Travis Perkins to buy BSS
Travis Perkins is to acquire BSS Group for £557.6m, making it the country’s biggest plumbing and heating chain.
The offer – made up of cash and shares –?values each BSS share at 435.8 pence, a 4.7 per cent premium on Friday’s closing price of 416.2p.
Travis Perkins charman Robert Walker said: “Our respective businesses are complementary and we look forward to working with BSS’s customers, suppliers and employees.”
The company said it believed it could achieve pre-tax savings of at least £25m in 2013 through the deal.
Travis Perkins had first signalled its intention to buy BSS in May.
BSS chairman Peter Warry said: “The management team and employees have succeeded in building BSS into a leading specialist distributor to trade customers and a market leader in the UK plumbing and heating sector, creating significant value for shareholders.
The deal will create the UK’s leading plumbing and heating distribution business ahead of Wolseley, the companies claimed.
The combined company would generate revenues of £4.3bn and employ 19,000 staff.
Travis Perkins competes with Wolseley, the world’s largest building supplies company. HSBC and Nomura advised Travis Perkins. BSS’s lead advisers were Lazard and RBS Hoare Govett were corporate brokers.
MICHAEL PESCOD
ADVISOR AT NOMURA
MICHAEL Pescod jointly led the deal with Charles Packshaw of HSBC for Travis Perkins.
Pescod became an investment banker in 2001 and joined Japanese firm Nomura as an adviser in December 2009 after their takeover of corporate finance advisory firm Tricorn, of which he was a founder.
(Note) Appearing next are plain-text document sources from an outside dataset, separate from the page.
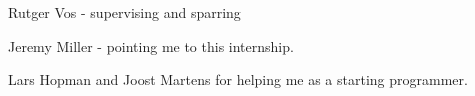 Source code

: Rutger Vos - supervising and sparring


Jeremy Miller - pointing me to this internship.


Lars Hopman and Joost Martens for helping me as a starting programmer. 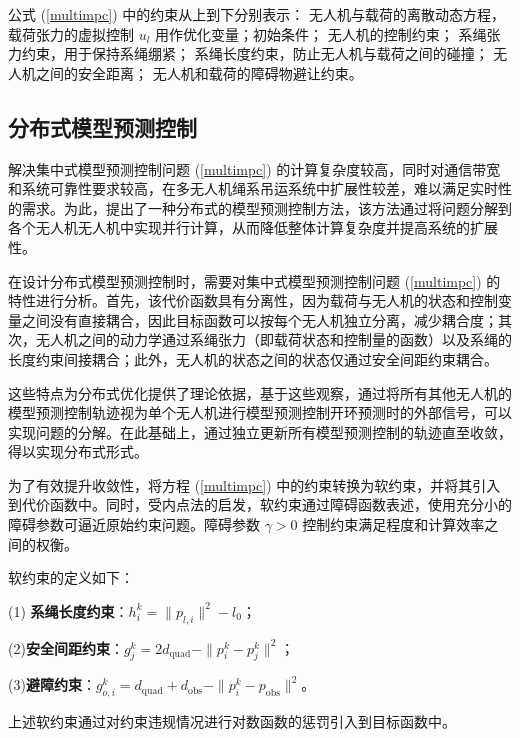 \documentclass[lang=chs, degree=master, blindreview=false, winfonts=true]{yanputhesis}
\begin{document}
公式 (\ref{multimpc}) 中的约束从上到下分别表示：
无人机与载荷的离散动态方程，载荷张力的虚拟控制 \( u_l \) 用作优化变量；初始条件；
无人机的控制约束；
系绳张力约束，用于保持系绳绷紧；
系绳长度约束，防止无人机与载荷之间的碰撞；
无人机之间的安全距离；
无人机和载荷的障碍物避让约束。

\subsection{分布式模型预测控制}
解决集中式模型预测控制问题 (\ref{multimpc}) 的计算复杂度较高，同时对通信带宽和系统可靠性要求较高，在多无人机绳系吊运系统中扩展性较差，难以满足实时性的需求。为此，提出了一种分布式的模型预测控制方法，该方法通过将问题分解到各个无人机无人机中实现并行计算，从而降低整体计算复杂度并提高系统的扩展性。

在设计分布式模型预测控制时，需要对集中式模型预测控制问题 (\ref{multimpc}) 的特性进行分析。首先，该代价函数具有分离性，因为载荷与无人机的状态和控制变量之间没有直接耦合，因此目标函数可以按每个无人机独立分离，减少耦合度；其次，无人机之间的动力学通过系绳张力（即载荷状态和控制量的函数）以及系绳的长度约束间接耦合；此外，无人机的状态之间的状态仅通过安全间距约束耦合。

这些特点为分布式优化提供了理论依据，基于这些观察，通过将所有其他无人机的模型预测控制轨迹视为单个无人机进行模型预测控制开环预测时的外部信号，可以实现问题的分解。在此基础上，通过独立更新所有模型预测控制的轨迹直至收敛，得以实现分布式形式。

为了有效提升收敛性，将方程 (\ref{multimpc}) 中的约束转换为软约束，并将其引入到代价函数中。同时，受内点法的启发，软约束通过障碍函数表述，使用充分小的障碍参数可逼近原始约束问题。障碍参数 $\gamma > 0$ 控制约束满足程度和计算效率之间的权衡。

软约束的定义如下：

    (1) \textbf{系绳长度约束}：$h_i^k = \|p_{l,i}\|^2 - l_0$；

    (2)\textbf{安全间距约束}：$g_j^k = 2d_{\text{quad}} - \|p_i^k - p_j^k\|^2$；

    (3)\textbf{避障约束}：$g_{o,i}^k = d_{\text{quad}} + d_{\text{obs}} - \|p_i^k - p_{\text{obs}}\|^2$。


上述软约束通过对约束违规情况进行对数函数的惩罚引入到目标函数中。
\end{document}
Previously he worked at Slaughter and May where he was head of the firm’s corporate finance practice.
Packshaw started out as a civil engineer before completing an MBA at London Business School.
He worked at Lazard’s for 18 years becoming managing director, before moving to HSBC to become head of UK Advisory in 2002. He has advised Travis Perkins previously, working on their purchase of Wickes.
For BSS, Richard Stables led the team for Lazard’s, who acted as lead advisers. Stables, a longstanding managing director, was assisted in the deal by Vasco Litchfield, a Lazard director.
The team from RBS?Hoare Govett was led by John MacGowan.